The number of people who check out e-books via their local library is still pretty small – less than 15% of people in a recent survey indicated that they turned to libraries for their digital content. In part, it’s been difficult for libraries to offer e-books to their patrons, but as the popularity of the e-books and e-readers has skyrocketed, it’s clear that both libraries are keen to find a solution to make e-book lending possible. And an announcement today from the digital content distributor OverDrive is a huge leap towards making that possible.

Books3

Earlier this spring, Amazon announced that it would be working with OverDrive in order to make it possible for libraries to lend Kindle books to their patrons. OverDrive already provides digital content to libraries and schools, and by making the popular Amazon format an option, it was anticipated that many more people would be able to take advantage of library e-book lending.

Platform Agnostic, DRM-Free E-Book Lending

OverDrive says it will become platform agnostic and “eliminate the need for librarians and readers to deal with various e-book file formats.” In addition to supporting multiple file formats, OverDrive says that it’s launching “Open E-Book,” a DRM-free collection. These formatting options will make it much easier for libraries and for patrons to be able to access content across devices and platforms.

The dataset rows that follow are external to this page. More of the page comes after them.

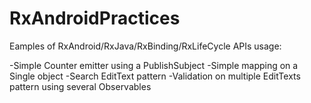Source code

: # RxAndroidPractices


Eamples of RxAndroid/RxJava/RxBinding/RxLifeCycle APIs usage:

-Simple Counter emitter using a PublishSubject
-Simple mapping on a Single object
-Search EditText pattern
-Validation on multiple EditTexts pattern using several Observables
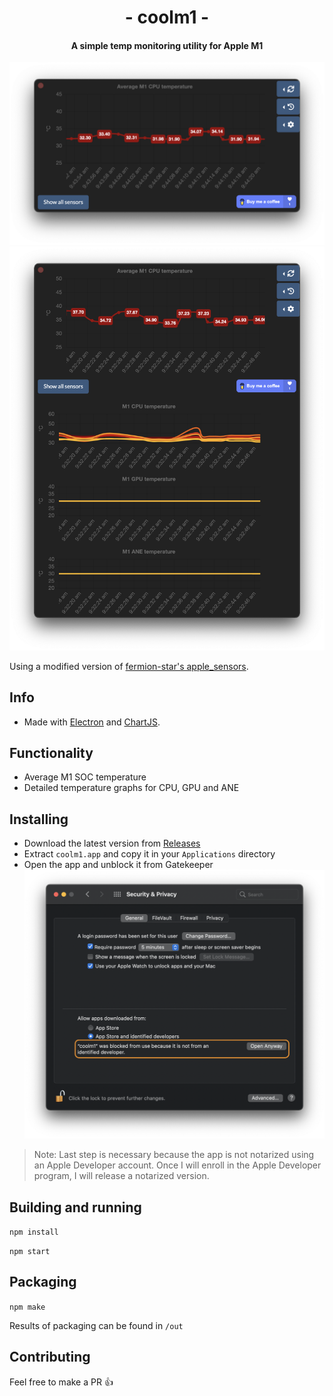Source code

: <h1 align="center">- coolm1 -</h1>

<h4 align="center">A simple temp monitoring utility for Apple M1</h4>

![screenshot2](docs/screenshot2.png)
![screenshot](docs/screenshot.png)

Using a modified version of [fermion-star's apple_sensors](https://github.com/fermion-star/apple_sensors).

## Info

- Made with [Electron](https://github.com/electron/electro) and [ChartJS](https://github.com/chartjs/Chart.js).

## Functionality

- Average M1 SOC temperature
- Detailed temperature graphs for CPU, GPU and ANE

## Installing

- Download the latest version from [Releases](https://github.com/andreivdev/coolm1/releases)
- Extract `coolm1.app` and copy it in your `Applications` directory
- Open the app and unblock it from Gatekeeper
  ![security](docs/security.png)

> Note: Last step is necessary because the app is not notarized using an Apple Developer account. Once I will enroll in the Apple Developer program, I will release a notarized version.

## Building and running

`npm install`

`npm start`

## Packaging

`npm make`

Results of packaging can be found in `/out`

## Contributing

Feel free to make a PR 👍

OverDrive is also tackling one of the long-standing complaints about e-book lending: the fact that they’re restricted by the same laws of physics that bind printed books and if someone else has checked out an e-book that it isn’t available for anyone else. OverDrive says that it will provide new “always available” e-book collections so that multiple patrons can read certain titles simultaneously.

And finally, It’s going to enable “patron driven acquisition,” an opt-in program for libraries that will let readers immediately borrow a title (or recommend that their local library purchase it) from online booksellers.

All of this sounds fairly promising, although it’s worth pointing out that many of the details of how these things will be implemented aren’t available yet. OverDrive says it will offer more details at the American Library Association conference at the end of the month.